TUESDAY 11 DEC 2012 11:11 AM

PR INDUSTRY RESPONDS TO LEVESON

Parliament, newspapers, industry leaders and the nation are in disagreement about the direction to be pursued following the Leveson Inquiry’s recommendations. Newspaper editors, who met last week, supported Lord Justice Leveson’s suggestion to organise a new, independent regulatory body. Parliamentary leaders and the prime minister remain in debate about the extent to which the body will be backed by legislation.

Today, the PRCA issued a statement covering its stance on the Leveson Inquiry’s results. Director-general Francis Ingham’s statement follows a survey of 110 PRCA members. Members favoured either a non-statutory newspaper ombudsman or a strengthened Press Complaints Commission rather than implement a statutory base on an independent regulator.

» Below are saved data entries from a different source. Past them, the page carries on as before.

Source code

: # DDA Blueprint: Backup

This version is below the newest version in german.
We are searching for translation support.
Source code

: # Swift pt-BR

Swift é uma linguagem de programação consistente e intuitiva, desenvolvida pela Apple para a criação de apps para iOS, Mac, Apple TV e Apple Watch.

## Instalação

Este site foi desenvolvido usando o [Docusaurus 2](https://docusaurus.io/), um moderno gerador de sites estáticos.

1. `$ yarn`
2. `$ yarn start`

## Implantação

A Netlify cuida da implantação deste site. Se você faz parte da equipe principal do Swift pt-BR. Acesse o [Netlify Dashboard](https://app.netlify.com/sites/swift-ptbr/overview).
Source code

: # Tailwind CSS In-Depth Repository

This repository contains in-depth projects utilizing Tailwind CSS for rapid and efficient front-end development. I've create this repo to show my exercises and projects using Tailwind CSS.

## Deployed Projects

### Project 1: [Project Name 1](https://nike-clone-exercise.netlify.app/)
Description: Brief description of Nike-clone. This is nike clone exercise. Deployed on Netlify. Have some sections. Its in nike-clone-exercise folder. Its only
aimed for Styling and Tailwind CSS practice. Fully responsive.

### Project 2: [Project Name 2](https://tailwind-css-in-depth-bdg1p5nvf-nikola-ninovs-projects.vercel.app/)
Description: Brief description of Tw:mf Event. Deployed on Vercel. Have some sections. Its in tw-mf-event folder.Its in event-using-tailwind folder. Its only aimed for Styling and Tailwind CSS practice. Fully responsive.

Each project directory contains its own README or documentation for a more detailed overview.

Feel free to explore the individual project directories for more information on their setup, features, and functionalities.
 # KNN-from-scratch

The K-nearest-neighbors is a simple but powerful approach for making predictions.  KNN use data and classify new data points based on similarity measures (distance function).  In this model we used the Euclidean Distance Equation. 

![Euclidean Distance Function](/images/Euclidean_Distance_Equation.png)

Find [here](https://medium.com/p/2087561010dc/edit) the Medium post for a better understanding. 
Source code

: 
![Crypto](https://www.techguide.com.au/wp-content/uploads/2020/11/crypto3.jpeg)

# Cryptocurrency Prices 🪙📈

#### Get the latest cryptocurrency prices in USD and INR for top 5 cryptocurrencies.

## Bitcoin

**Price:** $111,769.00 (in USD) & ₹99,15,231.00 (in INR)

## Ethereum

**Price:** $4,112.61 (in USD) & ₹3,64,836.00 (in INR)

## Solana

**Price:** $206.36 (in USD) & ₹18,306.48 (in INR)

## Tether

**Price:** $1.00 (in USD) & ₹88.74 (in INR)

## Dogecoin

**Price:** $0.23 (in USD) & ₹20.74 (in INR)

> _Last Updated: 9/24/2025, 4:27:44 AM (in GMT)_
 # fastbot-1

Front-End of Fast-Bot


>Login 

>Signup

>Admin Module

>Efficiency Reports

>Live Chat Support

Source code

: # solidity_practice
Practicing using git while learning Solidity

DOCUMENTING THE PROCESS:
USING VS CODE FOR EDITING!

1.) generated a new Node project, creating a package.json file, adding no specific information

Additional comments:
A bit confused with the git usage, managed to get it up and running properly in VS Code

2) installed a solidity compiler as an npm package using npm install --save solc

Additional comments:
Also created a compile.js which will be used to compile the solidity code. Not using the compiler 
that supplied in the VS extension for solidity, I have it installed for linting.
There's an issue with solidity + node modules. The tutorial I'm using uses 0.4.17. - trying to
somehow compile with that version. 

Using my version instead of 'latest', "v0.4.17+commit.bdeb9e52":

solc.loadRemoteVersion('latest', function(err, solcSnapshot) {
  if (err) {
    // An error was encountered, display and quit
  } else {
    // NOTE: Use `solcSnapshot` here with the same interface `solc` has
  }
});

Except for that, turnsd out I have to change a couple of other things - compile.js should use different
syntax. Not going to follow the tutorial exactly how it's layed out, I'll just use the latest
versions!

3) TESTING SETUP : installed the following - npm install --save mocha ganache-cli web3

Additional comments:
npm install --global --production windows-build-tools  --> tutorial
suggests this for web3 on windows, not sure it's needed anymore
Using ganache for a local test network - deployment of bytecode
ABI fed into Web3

Both the PRCA and the CIPR support a non-statutory regulation of the press in an effort to protect the freedom of the press and the ability of the public relations industry to act freely.

Ingham says, “A free press holds the PR industry and those that it represents to account, and we believe that the healthiest environment for our industry is one where there is public trust in our communications.”

He also notes that the media’s role as lobbyists to politicians remains problematic. He says any member of the press acting as a lobbyist in must be registered as such.

After Leveson’s announcement of the completed report, the CIPR released a statement similar to Ingham’s. The group calls for a non-statutory body in order to maintain the freedom of the public relations industry and the press.

It said, “The freedom and plurality of the press is fundamental to a thriving democracy, with this independence also being vital to the professional practice of public relations. In order to preserve the fundamental freedom of the press, it is the CIPR’s belief that press regulation should be run by a new, independent, non-statutory body.”